§ **WHAT IS NEEDED**: Gather all lines from the material that contain the word "four".

_ _ _ _ _ _ _

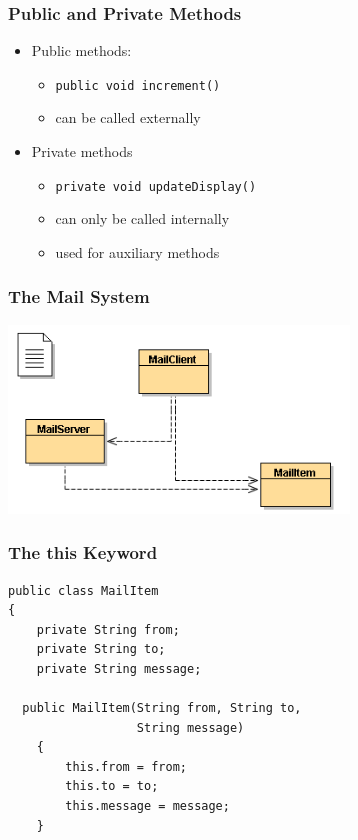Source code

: \documentclass{beamer}
\begin{document}
\begin{frame}[fragile]
\frametitle{Public and Private Methods}
\begin{itemize}
\item Public methods:
\begin{itemize}
\item \lstinline!public void increment()‏!
\item can be called externally
\end{itemize}
\item Private methods
\begin{itemize}
\item \lstinline!private void updateDisplay()‏!
\item can only be called internally
\item used for auxiliary methods 
\end{itemize}
\end{itemize}
\end{frame}

\begin{frame}
\frametitle{The Mail System}
\begin{center}
\includegraphics[height=5cm, keepaspectratio]{./figures/mailclass}
\end{center}
\end{frame}

\begin{frame}[fragile]
\frametitle{The this Keyword}
\begin{lstlisting}
public class MailItem
{
	private String from;
	private String to;
	private String message;

  public MailItem(String from, String to, 
                  String message)‏
    {
        this.from = from;
        this.to = to;
        this.message = message;
    }
\end{lstlisting}
\end{frame}
\end{document}
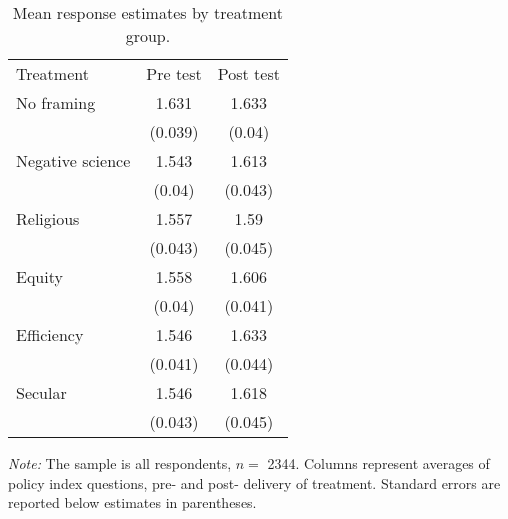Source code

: \begin{table}[H]
\centering
\caption{Mean response estimates by treatment group. \label{tab:means}}
\centering
\begin{threeparttable}
\begin{tabular}[t]{lcc}
\toprule
Treatment & Pre test & Post test\\
\cmidrule(lr){2-3}
No framing & \num{1.631} & \num{1.633}\\
 & (\num{0.039}) & (\num{0.04})\\
\addlinespace
Negative science & \num{1.543} & \num{1.613}\\
 & (\num{0.04}) & (\num{0.043})\\
\addlinespace
Religious & \num{1.557} & \num{1.59}\\
 & (\num{0.043}) & (\num{0.045})\\
\addlinespace
Equity & \num{1.558} & \num{1.606}\\
 & (\num{0.04}) & (\num{0.041})\\
\addlinespace
Efficiency & \num{1.546} & \num{1.633}\\
 & (\num{0.041}) & (\num{0.044})\\
\addlinespace
Secular & \num{1.546} & \num{1.618}\\
 & (\num{0.043}) & (\num{0.045})\\
\bottomrule
\end{tabular}
\begin{tablenotes}
\item \footnotesize \textit{Note:} The sample is all respondents, $n = $ \num{2344}. Columns represent  averages of policy index questions, pre- and post- delivery of treatment. Standard errors are reported below estimates in parentheses.
\end{tablenotes}
\end{threeparttable}
\end{table}
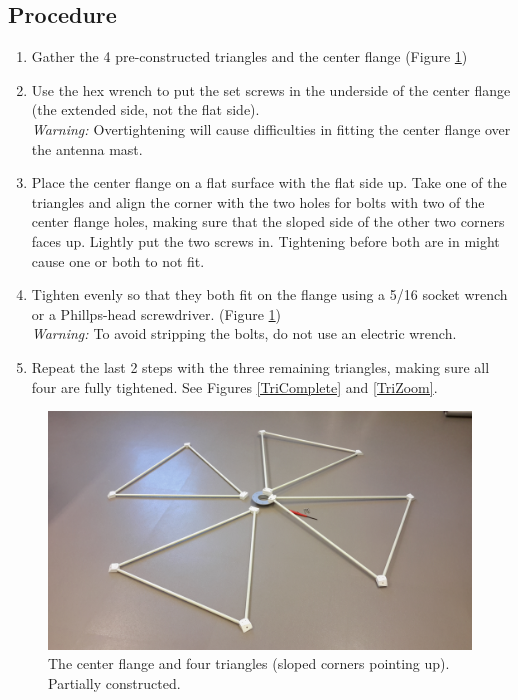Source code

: \documentclass[12pt]{article}
\begin{document}
\begin{enumerate}
	\subsection{Procedure}
		\begin{enumerate}
			\item Gather the 4 pre-constructed triangles and the center flange (Figure \ref{TriHalfDone})
			\item Use the hex wrench to put the set screws in the underside of the center flange (the extended side, not the flat side). \\ \emph{Warning: \bf}Overtightening will cause difficulties in fitting the center flange over the antenna mast.
			\item Place the center flange on a flat surface with the flat side up. Take one of the triangles and align the corner with the two holes for bolts with two of the center flange holes, making sure that the sloped side of the other two corners faces up. Lightly put the two screws in. Tightening before both are in might cause one or both to not fit.
			\item Tighten evenly so that they both fit on the flange using a 5/16 socket wrench or a Phillps-head screwdriver. (Figure \ref{TriHalfDone}) \\ \emph{Warning: \bf}To avoid stripping the bolts, do not use an electric wrench.
			\item Repeat the last 2 steps with the three remaining triangles, making sure all four are fully tightened. See Figures \ref{TriComplete} and \ref{TriZoom}.

		\end{enumerate}

\begin{figure}[!hp]
  \center
     \includegraphics[width=\linewidth]{20141125_095619.jpg}
     \caption{The center flange and four triangles (sloped corners pointing up). Partially constructed. \label{TriHalfDone}}
\end{figure}


\end{enumerate}
\end{document}

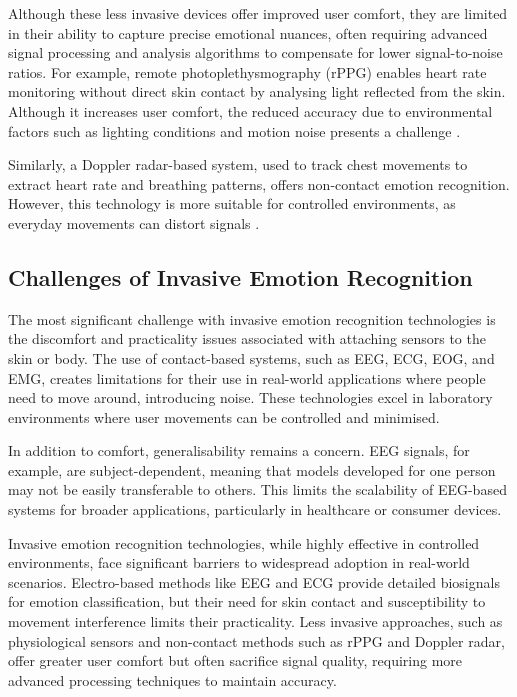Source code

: Although these less invasive devices offer improved user comfort, they are limited in their ability to capture precise emotional nuances, often requiring advanced signal processing and analysis algorithms to compensate for lower signal-to-noise ratios. For example, remote photoplethysmography (rPPG) enables heart rate monitoring without direct skin contact by analysing light reflected from the skin. Although it increases user comfort, the reduced accuracy due to environmental factors such as lighting conditions and motion noise presents a challenge \cite{Dzedzickis2020-hf}.

Similarly, a Doppler radar-based system, used to track chest movements to extract heart rate and breathing patterns, offers non-contact emotion recognition. However, this technology is more suitable for controlled environments, as everyday movements can distort signals \cite{Lubecke-4751478}.

\subsection{Challenges of Invasive Emotion Recognition}
The most significant challenge with invasive emotion recognition technologies is the discomfort and practicality issues associated with attaching sensors to the skin or body. The use of contact-based systems, such as EEG, ECG, EOG, and EMG, creates limitations for their use in real-world applications where people need to move around, introducing noise. These technologies excel in laboratory environments where user movements can be controlled and minimised. 

In addition to comfort, generalisability remains a concern. EEG signals, for example, are subject-dependent, meaning that models developed for one person may not be easily transferable to others. This limits the scalability of EEG-based systems for broader applications, particularly in healthcare or consumer devices.

Invasive emotion recognition technologies, while highly effective in controlled environments, face significant barriers to widespread adoption in real-world scenarios. Electro-based methods like EEG and ECG provide detailed biosignals for emotion classification, but their need for skin contact and susceptibility to movement interference limits their practicality. Less invasive approaches, such as physiological sensors and non-contact methods such as rPPG and Doppler radar, offer greater user comfort but often sacrifice signal quality, requiring more advanced processing techniques to maintain accuracy.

_ _ _ _ _ _ _

§ **TASK RESPONSE**:
			\item Repeat the last 2 steps with the three remaining triangles, making sure all four are fully tightened. See Figures \ref{TriComplete} and \ref{TriZoom}.
     \caption{The center flange and four triangles (sloped corners pointing up). Partially constructed. \label{TriHalfDone}}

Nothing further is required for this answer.